PROBLEM DETAILS -
Go through the entries below and collect each line with the string "trajets" in it.

+++

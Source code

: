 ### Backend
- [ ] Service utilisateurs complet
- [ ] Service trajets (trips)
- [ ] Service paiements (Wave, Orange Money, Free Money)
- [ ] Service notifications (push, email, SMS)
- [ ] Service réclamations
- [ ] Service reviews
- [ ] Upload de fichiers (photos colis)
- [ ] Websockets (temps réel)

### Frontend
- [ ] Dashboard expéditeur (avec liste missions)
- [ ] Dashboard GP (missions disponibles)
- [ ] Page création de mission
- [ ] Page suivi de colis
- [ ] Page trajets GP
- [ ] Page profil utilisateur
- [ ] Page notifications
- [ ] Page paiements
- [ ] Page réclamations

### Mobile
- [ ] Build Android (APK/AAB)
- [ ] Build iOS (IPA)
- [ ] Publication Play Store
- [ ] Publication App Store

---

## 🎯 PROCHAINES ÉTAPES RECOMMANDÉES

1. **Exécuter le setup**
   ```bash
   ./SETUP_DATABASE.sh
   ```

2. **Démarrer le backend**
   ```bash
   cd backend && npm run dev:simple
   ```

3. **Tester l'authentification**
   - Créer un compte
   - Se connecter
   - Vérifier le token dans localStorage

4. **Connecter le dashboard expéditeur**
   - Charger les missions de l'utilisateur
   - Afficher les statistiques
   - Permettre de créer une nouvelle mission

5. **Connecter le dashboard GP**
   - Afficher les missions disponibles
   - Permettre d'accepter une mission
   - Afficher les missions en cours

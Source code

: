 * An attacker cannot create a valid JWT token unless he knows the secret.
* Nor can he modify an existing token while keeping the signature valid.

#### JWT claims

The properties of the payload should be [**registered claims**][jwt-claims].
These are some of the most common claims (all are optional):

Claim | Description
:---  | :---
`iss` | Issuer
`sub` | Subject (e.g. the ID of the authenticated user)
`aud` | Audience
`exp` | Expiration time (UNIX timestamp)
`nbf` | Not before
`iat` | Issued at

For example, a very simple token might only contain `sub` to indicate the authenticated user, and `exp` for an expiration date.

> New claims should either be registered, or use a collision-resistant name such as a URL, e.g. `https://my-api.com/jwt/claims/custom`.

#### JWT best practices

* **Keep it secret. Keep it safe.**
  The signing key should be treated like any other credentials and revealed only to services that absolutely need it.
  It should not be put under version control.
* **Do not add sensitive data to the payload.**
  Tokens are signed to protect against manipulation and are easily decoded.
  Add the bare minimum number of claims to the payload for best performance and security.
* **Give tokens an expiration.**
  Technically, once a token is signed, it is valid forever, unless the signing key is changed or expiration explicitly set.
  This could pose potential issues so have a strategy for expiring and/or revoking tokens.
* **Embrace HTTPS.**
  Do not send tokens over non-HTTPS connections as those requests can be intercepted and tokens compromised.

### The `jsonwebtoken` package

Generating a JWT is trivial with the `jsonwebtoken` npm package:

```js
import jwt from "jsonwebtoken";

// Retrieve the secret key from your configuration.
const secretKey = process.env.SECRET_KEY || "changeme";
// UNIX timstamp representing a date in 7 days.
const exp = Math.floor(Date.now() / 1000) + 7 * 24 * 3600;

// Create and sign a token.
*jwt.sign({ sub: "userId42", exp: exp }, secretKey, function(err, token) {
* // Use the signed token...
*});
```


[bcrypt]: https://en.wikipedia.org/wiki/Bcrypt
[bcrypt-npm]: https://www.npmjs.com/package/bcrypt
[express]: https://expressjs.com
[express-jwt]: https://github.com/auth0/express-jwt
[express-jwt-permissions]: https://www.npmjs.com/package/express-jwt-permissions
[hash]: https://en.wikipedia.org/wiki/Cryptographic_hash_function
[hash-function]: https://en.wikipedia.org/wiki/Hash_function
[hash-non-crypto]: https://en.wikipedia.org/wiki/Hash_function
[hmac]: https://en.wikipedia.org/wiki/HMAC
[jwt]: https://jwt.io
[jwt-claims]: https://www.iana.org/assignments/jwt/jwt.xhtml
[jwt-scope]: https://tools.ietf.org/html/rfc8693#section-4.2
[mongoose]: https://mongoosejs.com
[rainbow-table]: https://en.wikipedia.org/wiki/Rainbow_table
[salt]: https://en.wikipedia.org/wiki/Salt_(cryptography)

+++

ANSWER -
- [ ] Service trajets (trips)
- [ ] Page trajets GP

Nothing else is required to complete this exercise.